What you should do | With the pictures removed, set down all of the entries below exactly.

──────── Data for the task

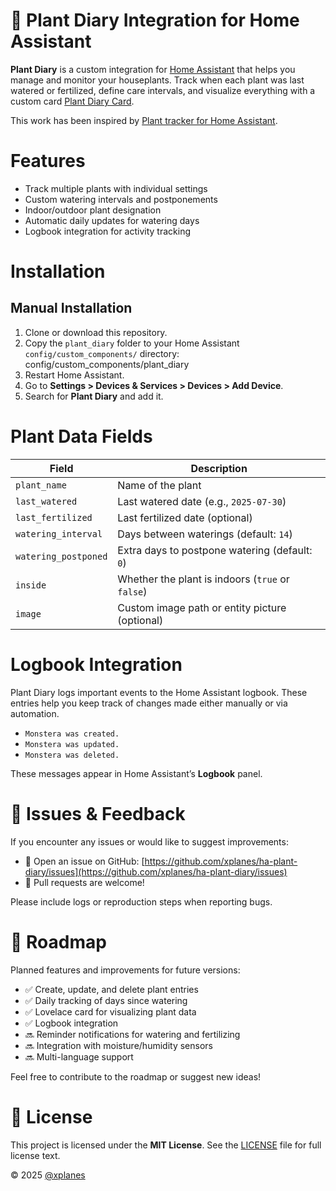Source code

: # 🌿 Plant Diary Integration for Home Assistant

**Plant Diary** is a custom integration for [Home Assistant](https://www.home-assistant.io/) that helps you manage and monitor your houseplants. Track when each plant was last watered or fertilized, define care intervals, and visualize everything with a custom card [Plant Diary Card](https://github.com/xplanes/ha-plant-diary-card).

This work has been inspired by [Plant tracker for Home Assistant](https://github.com/mountwebs/ha-plant-tracker).

# Features

- Track multiple plants with individual settings
- Custom watering intervals and postponements
- Indoor/outdoor plant designation
- Automatic daily updates for watering days
- Logbook integration for activity tracking

# Installation

## Manual Installation

1. Clone or download this repository.
2. Copy the `plant_diary` folder to your Home Assistant `config/custom_components/` directory: config/custom_components/plant_diary
3. Restart Home Assistant.
4. Go to **Settings > Devices & Services > Devices > Add Device**.
5. Search for **Plant Diary** and add it.

# Plant Data Fields

| Field                | Description                                      |
| -------------------- | ------------------------------------------------ |
| `plant_name`         | Name of the plant                                |
| `last_watered`       | Last watered date (e.g., `2025-07-30`)           |
| `last_fertilized`    | Last fertilized date (optional)                  |
| `watering_interval`  | Days between waterings (default: `14`)           |
| `watering_postponed` | Extra days to postpone watering (default: `0`)   |
| `inside`             | Whether the plant is indoors (`true` or `false`) |
| `image`              | Custom image path or entity picture (optional)   |

# Logbook Integration

Plant Diary logs important events to the Home Assistant logbook. These entries help you keep track of changes made either manually or via automation.

- `Monstera was created.`
- `Monstera was updated.`
- `Monstera was deleted.`

These messages appear in Home Assistant’s **Logbook** panel.

# 🐛 Issues & Feedback

If you encounter any issues or would like to suggest improvements:

- 📌 Open an issue on GitHub: [https://github.com/xplanes/ha-plant-diary/issues](https://github.com/xplanes/ha-plant-diary/issues)
- 🙌 Pull requests are welcome!

Please include logs or reproduction steps when reporting bugs.

# 🧠 Roadmap

Planned features and improvements for future versions:

- ✅ Create, update, and delete plant entries
- ✅ Daily tracking of days since watering
- ✅ Lovelace card for visualizing plant data
- ✅ Logbook integration
- 🔜 Reminder notifications for watering and fertilizing
- 🔜 Integration with moisture/humidity sensors
- 🔜 Multi-language support

Feel free to contribute to the roadmap or suggest new ideas!

# 📄 License

This project is licensed under the **MIT License**.
See the [LICENSE](LICENSE) file for full license text.

© 2025 [@xplanes](https://github.com/xplanes)
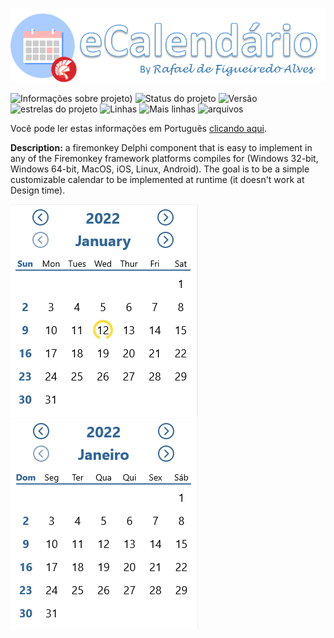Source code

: ![logotipo](https://github.com/rafael-figueiredo-alves/eCalendario/blob/main/img/logo.png)

![Informações sobre projeto](https://img.shields.io/badge/Delphi%20Version-10.4.2%20Community-brightgreen))
![Status do projeto](https://img.shields.io/badge/Project's%20status-Version%201.0%20released-brightgreen)
![Versão](https://img.shields.io/badge/Project's%20version-1.0-brightgreen)
![estrelas do projeto](https://img.shields.io/github/stars/rafael-figueiredo-alves/eCalendario?style=flat-square)
![Linhas](https://tokei.rs/b1/github/rafael-figueiredo-alves/eCalendario?color=red&category=lines&style=flat-square)
![Mais linhas](https://tokei.rs/b1/github/rafael-figueiredo-alves/eCalendario?color=green&category=code&style=flat-square)
![arquivos](https://tokei.rs/b1/github/rafael-figueiredo-alves/eCalendario?color=yellow&category=files&style=flat-square)

Você pode ler estas informações em Português [clicando aqui](https://github.com/rafael-figueiredo-alves/eCalendario/blob/main/README.md).

**Description:** a firemonkey Delphi component that is easy to implement in any of the Firemonkey framework platforms compiles for (Windows 32-bit, Windows 64-bit, MacOS, iOS, Linux, Android). The goal is to be a simple customizable calendar to be implemented at runtime (it doesn't work at Design time).

![imagem do componente em inglês](https://github.com/rafael-figueiredo-alves/eCalendario/blob/main/img/img_componente.png) ![imagem do componente em português](https://github.com/rafael-figueiredo-alves/eCalendario/blob/main/img/img_componente_portugues.png)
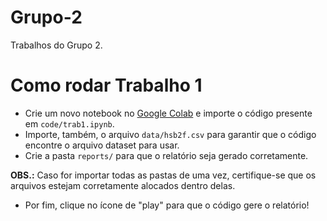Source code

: # Grupo-2
Trabalhos do Grupo 2.

# Como rodar Trabalho 1
- Crie um novo notebook no [Google Colab](https://colab.research.google.com/#create=true) e importe o código presente em `code/trab1.ipynb`.
- Importe, também, o arquivo `data/hsb2f.csv` para garantir que o código encontre o arquivo dataset para usar.
- Crie a pasta `reports/` para que o relatório seja gerado corretamente.

**OBS.:** Caso for importar todas as pastas de uma vez, certifique-se que os arquivos estejam corretamente alocados dentro delas.

- Por fim, clique no ícone de "play" para que o código gere o relatório!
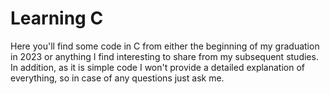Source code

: # Learning C
Here you'll find some code in C from either the beginning of my graduation in 2023 or anything I find interesting to share from my subsequent studies. In addition, as it is simple code I won't provide a detailed explanation of everything, so in case of any questions just ask me.  
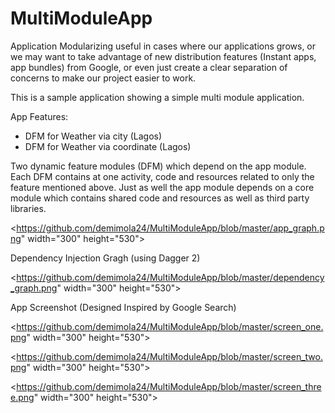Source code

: # MultiModuleApp

Application Modularizing useful in cases where our applications grows, or we may want to take advantage of new distribution features (Instant apps, app bundles) from Google, 
or even just create a clear separation of concerns to make our project easier to work.

This is a sample application showing a simple multi module application.

App Features:
- DFM for Weather via city (Lagos)
- DFM for Weather via coordinate (Lagos)

Two dynamic feature modules (DFM) which depend on the app module. Each DFM contains at one activity, code and resources related to only the feature mentioned above.
Just as well the app module depends on a core module which contains shared code and resources as well as third party libraries.

<https://github.com/demimola24/MultiModuleApp/blob/master/app_graph.png" width="300" height="530">


Dependency Injection Gragh (using Dagger 2)

<https://github.com/demimola24/MultiModuleApp/blob/master/dependency_graph.png" width="300" height="530">


App Screenshot (Designed Inspired by Google Search)

<https://github.com/demimola24/MultiModuleApp/blob/master/screen_one.png" width="300" height="530">

<https://github.com/demimola24/MultiModuleApp/blob/master/screen_two.png" width="300" height="530">

<https://github.com/demimola24/MultiModuleApp/blob/master/screen_three.png" width="300" height="530">

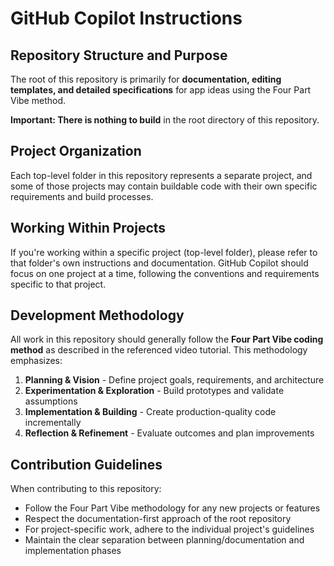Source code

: # GitHub Copilot Instructions

## Repository Structure and Purpose

The root of this repository is primarily for **documentation, editing templates, and detailed specifications** for app ideas using the Four Part Vibe method. 

**Important: There is nothing to build** in the root directory of this repository.

## Project Organization

Each top-level folder in this repository represents a separate project, and some of those projects may contain buildable code with their own specific requirements and build processes.

## Working Within Projects

If you're working within a specific project (top-level folder), please refer to that folder's own instructions and documentation. GitHub Copilot should focus on one project at a time, following the conventions and requirements specific to that project.

## Development Methodology

All work in this repository should generally follow the **Four Part Vibe coding method** as described in the referenced video tutorial. This methodology emphasizes:

1. **Planning & Vision** - Define project goals, requirements, and architecture
2. **Experimentation & Exploration** - Build prototypes and validate assumptions
3. **Implementation & Building** - Create production-quality code incrementally
4. **Reflection & Refinement** - Evaluate outcomes and plan improvements

## Contribution Guidelines

When contributing to this repository:

- Follow the Four Part Vibe methodology for any new projects or features
- Respect the documentation-first approach of the root repository
- For project-specific work, adhere to the individual project's guidelines
- Maintain the clear separation between planning/documentation and implementation phases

────────────────

Solution to the problem |
Source code

: # 🌿 Plant Diary Integration for Home Assistant

**Plant Diary** is a custom integration for [Home Assistant](https://www.home-assistant.io/) that helps you manage and monitor your houseplants. Track when each plant was last watered or fertilized, define care intervals, and visualize everything with a custom card [Plant Diary Card](https://github.com/xplanes/ha-plant-diary-card).

This work has been inspired by [Plant tracker for Home Assistant](https://github.com/mountwebs/ha-plant-tracker).

# Features

- Track multiple plants with individual settings
- Custom watering intervals and postponements
- Indoor/outdoor plant designation
- Automatic daily updates for watering days
- Logbook integration for activity tracking

# Installation

## Manual Installation

1. Clone or download this repository.
2. Copy the `plant_diary` folder to your Home Assistant `config/custom_components/` directory: config/custom_components/plant_diary
3. Restart Home Assistant.
4. Go to **Settings > Devices & Services > Devices > Add Device**.
5. Search for **Plant Diary** and add it.

# Plant Data Fields

| Field                | Description                                      |
| -------------------- | ------------------------------------------------ |
| `plant_name`         | Name of the plant                                |
| `last_watered`       | Last watered date (e.g., `2025-07-30`)           |
| `last_fertilized`    | Last fertilized date (optional)                  |
| `watering_interval`  | Days between waterings (default: `14`)           |
| `watering_postponed` | Extra days to postpone watering (default: `0`)   |
| `inside`             | Whether the plant is indoors (`true` or `false`) |
| `image`              | Custom image path or entity picture (optional)   |

# Logbook Integration

Plant Diary logs important events to the Home Assistant logbook. These entries help you keep track of changes made either manually or via automation.

- `Monstera was created.`
- `Monstera was updated.`
- `Monstera was deleted.`

These messages appear in Home Assistant’s **Logbook** panel.

# 🐛 Issues & Feedback

If you encounter any issues or would like to suggest improvements:

- 📌 Open an issue on GitHub: [https://github.com/xplanes/ha-plant-diary/issues](https://github.com/xplanes/ha-plant-diary/issues)
- 🙌 Pull requests are welcome!

Please include logs or reproduction steps when reporting bugs.

# 🧠 Roadmap

Planned features and improvements for future versions:

- ✅ Create, update, and delete plant entries
- ✅ Daily tracking of days since watering
- ✅ Lovelace card for visualizing plant data
- ✅ Logbook integration
- 🔜 Reminder notifications for watering and fertilizing
- 🔜 Integration with moisture/humidity sensors
- 🔜 Multi-language support

Feel free to contribute to the roadmap or suggest new ideas!

# 📄 License

This project is licensed under the **MIT License**.
See the [LICENSE](LICENSE) file for full license text.

© 2025 [@xplanes](https://github.com/xplanes)
Source code

: ![logotipo](https://github.com/rafael-figueiredo-alves/eCalendario/blob/main/img/logo.png)

![Informações sobre projeto](https://img.shields.io/badge/Delphi%20Version-10.4.2%20Community-brightgreen))
![Status do projeto](https://img.shields.io/badge/Project's%20status-Version%201.0%20released-brightgreen)
![Versão](https://img.shields.io/badge/Project's%20version-1.0-brightgreen)
![estrelas do projeto](https://img.shields.io/github/stars/rafael-figueiredo-alves/eCalendario?style=flat-square)
![Linhas](https://tokei.rs/b1/github/rafael-figueiredo-alves/eCalendario?color=red&category=lines&style=flat-square)
![Mais linhas](https://tokei.rs/b1/github/rafael-figueiredo-alves/eCalendario?color=green&category=code&style=flat-square)
![arquivos](https://tokei.rs/b1/github/rafael-figueiredo-alves/eCalendario?color=yellow&category=files&style=flat-square)

Você pode ler estas informações em Português [clicando aqui](https://github.com/rafael-figueiredo-alves/eCalendario/blob/main/README.md).

**Description:** a firemonkey Delphi component that is easy to implement in any of the Firemonkey framework platforms compiles for (Windows 32-bit, Windows 64-bit, MacOS, iOS, Linux, Android). The goal is to be a simple customizable calendar to be implemented at runtime (it doesn't work at Design time).

![imagem do componente em inglês](https://github.com/rafael-figueiredo-alves/eCalendario/blob/main/img/img_componente.png) ![imagem do componente em português](https://github.com/rafael-figueiredo-alves/eCalendario/blob/main/img/img_componente_portugues.png)
Source code

: # Grupo-2
Trabalhos do Grupo 2.

# Como rodar Trabalho 1
- Crie um novo notebook no [Google Colab](https://colab.research.google.com/#create=true) e importe o código presente em `code/trab1.ipynb`.
- Importe, também, o arquivo `data/hsb2f.csv` para garantir que o código encontre o arquivo dataset para usar.
- Crie a pasta `reports/` para que o relatório seja gerado corretamente.

**OBS.:** Caso for importar todas as pastas de uma vez, certifique-se que os arquivos estejam corretamente alocados dentro delas.

- Por fim, clique no ícone de "play" para que o código gere o relatório!
Source code

: # Learning C
Here you'll find some code in C from either the beginning of my graduation in 2023 or anything I find interesting to share from my subsequent studies. In addition, as it is simple code I won't provide a detailed explanation of everything, so in case of any questions just ask me.  
Source code

: # MultiModuleApp

Application Modularizing useful in cases where our applications grows, or we may want to take advantage of new distribution features (Instant apps, app bundles) from Google, 
or even just create a clear separation of concerns to make our project easier to work.

This is a sample application showing a simple multi module application.

App Features:
- DFM for Weather via city (Lagos)
- DFM for Weather via coordinate (Lagos)

Two dynamic feature modules (DFM) which depend on the app module. Each DFM contains at one activity, code and resources related to only the feature mentioned above.
Just as well the app module depends on a core module which contains shared code and resources as well as third party libraries.

<https://github.com/demimola24/MultiModuleApp/blob/master/app_graph.png" width="300" height="530">


Dependency Injection Gragh (using Dagger 2)

<https://github.com/demimola24/MultiModuleApp/blob/master/dependency_graph.png" width="300" height="530">


App Screenshot (Designed Inspired by Google Search)

<https://github.com/demimola24/MultiModuleApp/blob/master/screen_one.png" width="300" height="530">

<https://github.com/demimola24/MultiModuleApp/blob/master/screen_two.png" width="300" height="530">

<https://github.com/demimola24/MultiModuleApp/blob/master/screen_three.png" width="300" height="530">

Source code

: # GitHub Copilot Instructions

## Repository Structure and Purpose

The root of this repository is primarily for **documentation, editing templates, and detailed specifications** for app ideas using the Four Part Vibe method. 

**Important: There is nothing to build** in the root directory of this repository.

## Project Organization

Each top-level folder in this repository represents a separate project, and some of those projects may contain buildable code with their own specific requirements and build processes.

## Working Within Projects

If you're working within a specific project (top-level folder), please refer to that folder's own instructions and documentation. GitHub Copilot should focus on one project at a time, following the conventions and requirements specific to that project.

## Development Methodology

All work in this repository should generally follow the **Four Part Vibe coding method** as described in the referenced video tutorial. This methodology emphasizes:

1. **Planning & Vision** - Define project goals, requirements, and architecture
2. **Experimentation & Exploration** - Build prototypes and validate assumptions
3. **Implementation & Building** - Create production-quality code incrementally
4. **Reflection & Refinement** - Evaluate outcomes and plan improvements

## Contribution Guidelines

When contributing to this repository:

- Follow the Four Part Vibe methodology for any new projects or features
- Respect the documentation-first approach of the root repository
- For project-specific work, adhere to the individual project's guidelines
- Maintain the clear separation between planning/documentation and implementation phases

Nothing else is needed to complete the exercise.